MATERIAL PROVIDED =>
○ ○ ○ ○

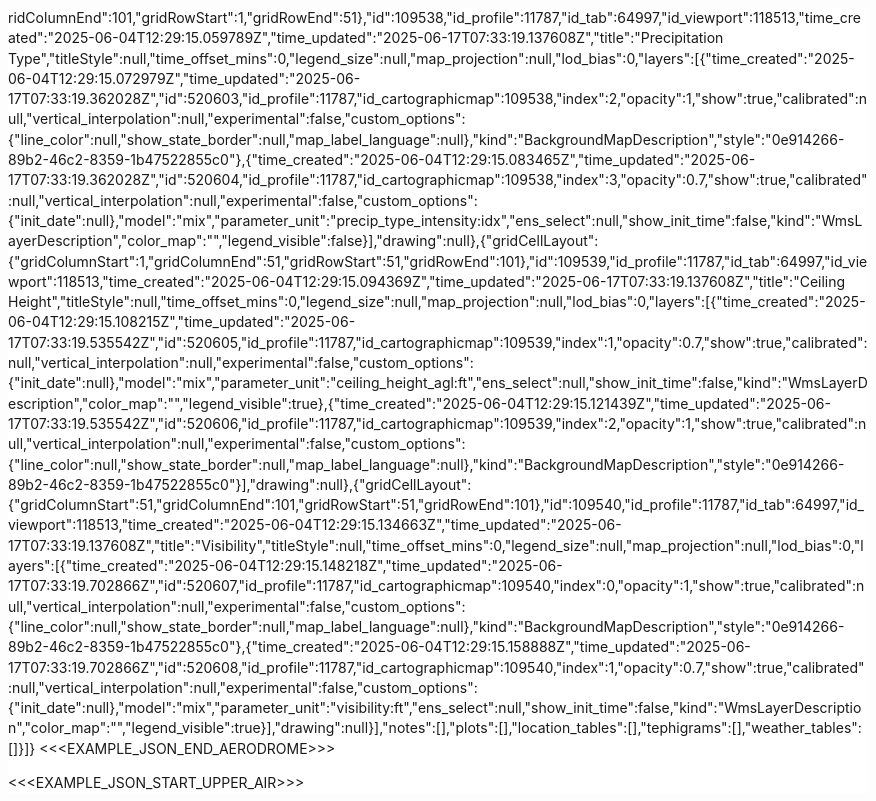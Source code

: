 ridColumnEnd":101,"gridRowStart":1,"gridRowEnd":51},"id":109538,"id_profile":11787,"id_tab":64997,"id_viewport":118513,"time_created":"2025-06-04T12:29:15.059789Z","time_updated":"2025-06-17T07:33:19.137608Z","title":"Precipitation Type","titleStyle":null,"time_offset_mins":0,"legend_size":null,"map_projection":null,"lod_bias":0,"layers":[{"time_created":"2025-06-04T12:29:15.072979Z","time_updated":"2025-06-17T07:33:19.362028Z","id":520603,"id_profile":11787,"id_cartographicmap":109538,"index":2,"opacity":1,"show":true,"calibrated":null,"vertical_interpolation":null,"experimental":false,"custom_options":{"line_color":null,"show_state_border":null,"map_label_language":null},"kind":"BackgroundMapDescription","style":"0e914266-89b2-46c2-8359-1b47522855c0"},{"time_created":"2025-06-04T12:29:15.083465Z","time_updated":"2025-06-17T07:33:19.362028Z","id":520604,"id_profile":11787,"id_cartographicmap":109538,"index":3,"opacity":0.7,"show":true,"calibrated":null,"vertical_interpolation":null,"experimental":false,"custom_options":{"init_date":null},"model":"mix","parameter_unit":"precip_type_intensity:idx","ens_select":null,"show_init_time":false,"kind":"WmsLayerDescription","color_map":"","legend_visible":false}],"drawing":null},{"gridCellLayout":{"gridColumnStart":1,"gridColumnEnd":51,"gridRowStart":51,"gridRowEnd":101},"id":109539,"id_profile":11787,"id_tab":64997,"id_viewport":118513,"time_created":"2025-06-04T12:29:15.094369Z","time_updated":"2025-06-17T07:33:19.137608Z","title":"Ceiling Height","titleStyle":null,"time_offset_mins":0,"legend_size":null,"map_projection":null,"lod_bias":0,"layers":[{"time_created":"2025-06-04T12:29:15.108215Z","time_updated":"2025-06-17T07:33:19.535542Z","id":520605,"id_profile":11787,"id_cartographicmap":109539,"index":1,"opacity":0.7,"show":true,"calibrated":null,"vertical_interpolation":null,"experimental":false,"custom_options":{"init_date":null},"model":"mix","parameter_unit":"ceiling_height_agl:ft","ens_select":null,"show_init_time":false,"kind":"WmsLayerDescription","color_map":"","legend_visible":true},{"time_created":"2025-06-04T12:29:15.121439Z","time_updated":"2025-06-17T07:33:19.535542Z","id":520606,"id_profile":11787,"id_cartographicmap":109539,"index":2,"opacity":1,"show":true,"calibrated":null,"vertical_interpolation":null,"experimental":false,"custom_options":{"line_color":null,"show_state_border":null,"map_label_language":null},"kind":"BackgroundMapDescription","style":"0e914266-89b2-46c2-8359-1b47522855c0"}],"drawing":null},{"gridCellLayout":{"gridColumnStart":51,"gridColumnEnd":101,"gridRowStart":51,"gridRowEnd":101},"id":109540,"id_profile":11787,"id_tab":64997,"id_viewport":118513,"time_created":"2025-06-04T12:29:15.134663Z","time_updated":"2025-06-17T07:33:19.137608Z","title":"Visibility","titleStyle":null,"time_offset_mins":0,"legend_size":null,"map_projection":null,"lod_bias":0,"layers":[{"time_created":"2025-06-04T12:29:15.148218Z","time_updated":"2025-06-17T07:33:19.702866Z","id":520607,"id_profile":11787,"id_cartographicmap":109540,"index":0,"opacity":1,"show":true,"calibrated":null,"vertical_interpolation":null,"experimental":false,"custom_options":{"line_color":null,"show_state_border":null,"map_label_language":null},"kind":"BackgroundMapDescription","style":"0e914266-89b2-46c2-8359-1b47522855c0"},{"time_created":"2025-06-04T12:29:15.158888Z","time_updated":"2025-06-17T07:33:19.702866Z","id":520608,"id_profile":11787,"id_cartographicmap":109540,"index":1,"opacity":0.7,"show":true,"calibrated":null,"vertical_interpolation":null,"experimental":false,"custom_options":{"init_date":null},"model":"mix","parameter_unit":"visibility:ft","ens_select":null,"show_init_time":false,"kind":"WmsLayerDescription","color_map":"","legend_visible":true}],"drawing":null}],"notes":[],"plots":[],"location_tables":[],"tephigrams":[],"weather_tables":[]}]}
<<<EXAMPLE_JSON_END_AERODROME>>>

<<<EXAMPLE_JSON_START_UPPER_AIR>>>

○ ○ ○ ○

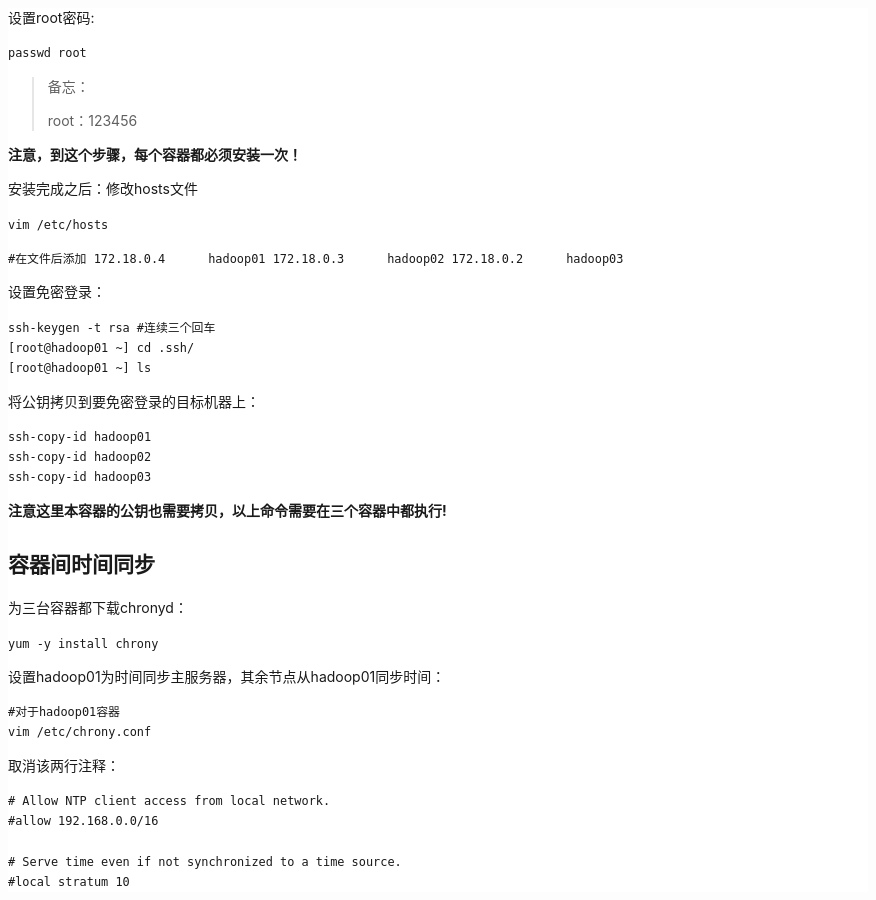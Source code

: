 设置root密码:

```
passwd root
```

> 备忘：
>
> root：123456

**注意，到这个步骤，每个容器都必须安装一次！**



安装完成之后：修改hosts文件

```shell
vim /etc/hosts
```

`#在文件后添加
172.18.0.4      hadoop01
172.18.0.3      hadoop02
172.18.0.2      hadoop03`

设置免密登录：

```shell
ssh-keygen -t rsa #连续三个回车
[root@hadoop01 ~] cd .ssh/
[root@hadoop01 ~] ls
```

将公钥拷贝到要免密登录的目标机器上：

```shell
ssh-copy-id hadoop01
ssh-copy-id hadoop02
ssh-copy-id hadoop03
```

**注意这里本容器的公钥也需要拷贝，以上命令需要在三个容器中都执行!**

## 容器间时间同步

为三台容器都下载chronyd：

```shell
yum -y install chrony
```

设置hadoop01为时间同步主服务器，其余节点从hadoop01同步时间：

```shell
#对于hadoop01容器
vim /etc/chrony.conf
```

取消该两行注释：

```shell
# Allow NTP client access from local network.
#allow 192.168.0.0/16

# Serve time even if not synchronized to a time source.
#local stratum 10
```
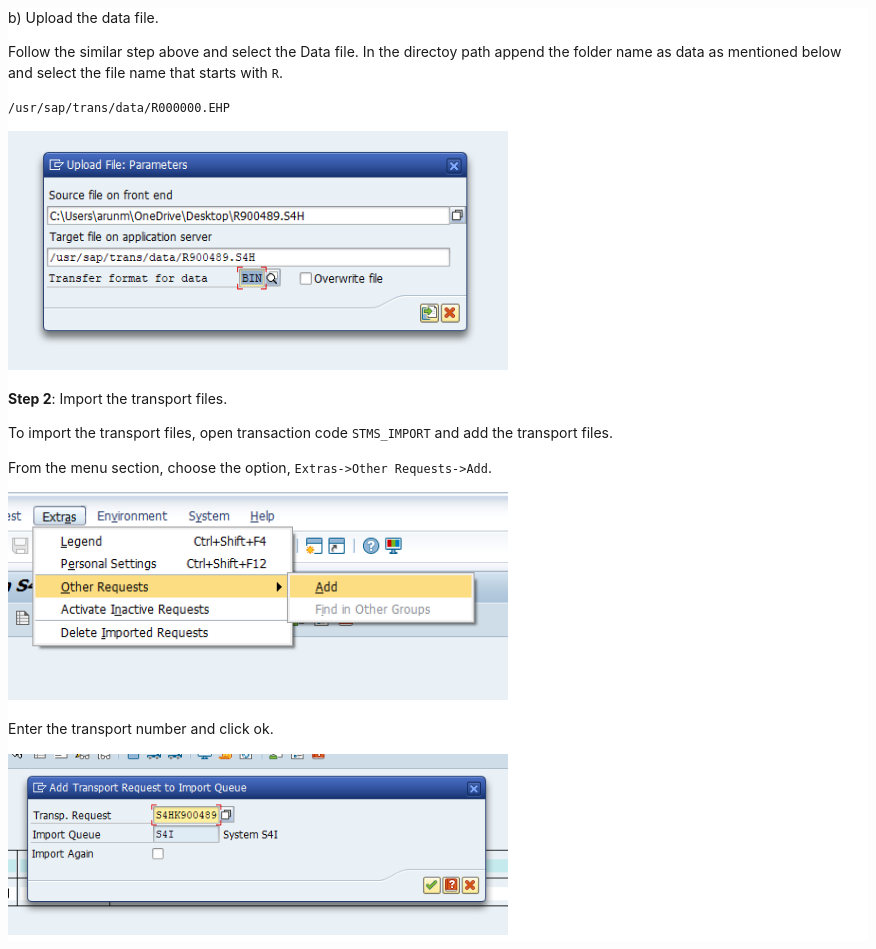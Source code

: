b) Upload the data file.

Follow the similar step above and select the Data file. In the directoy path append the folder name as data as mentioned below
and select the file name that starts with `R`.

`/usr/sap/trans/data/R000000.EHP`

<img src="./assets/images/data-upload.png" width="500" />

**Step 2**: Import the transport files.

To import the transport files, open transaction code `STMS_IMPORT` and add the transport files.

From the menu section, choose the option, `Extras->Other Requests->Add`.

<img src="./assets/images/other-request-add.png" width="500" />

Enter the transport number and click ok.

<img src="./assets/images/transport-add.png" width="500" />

○ ○ ○ ○

GOAL OF THE EXERCISE =>
Although the records above contain pictures, the copy should not; retype exactly the lines from the one containing "安装完成之后：修改hosts文件" through the one containing "and select the file".

OUTPUT FOR THIS EXERCISE =>
安装完成之后：修改hosts文件

```shell
vim /etc/hosts
```

`#在文件后添加
172.18.0.4      hadoop01
172.18.0.3      hadoop02
172.18.0.2      hadoop03`

设置免密登录：

```shell
ssh-keygen -t rsa #连续三个回车
[root@hadoop01 ~] cd .ssh/
[root@hadoop01 ~] ls
```

将公钥拷贝到要免密登录的目标机器上：

```shell
ssh-copy-id hadoop01
ssh-copy-id hadoop02
ssh-copy-id hadoop03
```

**注意这里本容器的公钥也需要拷贝，以上命令需要在三个容器中都执行!**

## 容器间时间同步

为三台容器都下载chronyd：

```shell
yum -y install chrony
```

设置hadoop01为时间同步主服务器，其余节点从hadoop01同步时间：

```shell
#对于hadoop01容器
vim /etc/chrony.conf
```

取消该两行注释：

```shell
# Allow NTP client access from local network.
#allow 192.168.0.0/16

# Serve time even if not synchronized to a time source.
#local stratum 10
```
Source code

:b) Upload the data file.

Follow the similar step above and select the Data file. In the directoy path append the folder name as data as mentioned below
and select the file name that starts with `R`.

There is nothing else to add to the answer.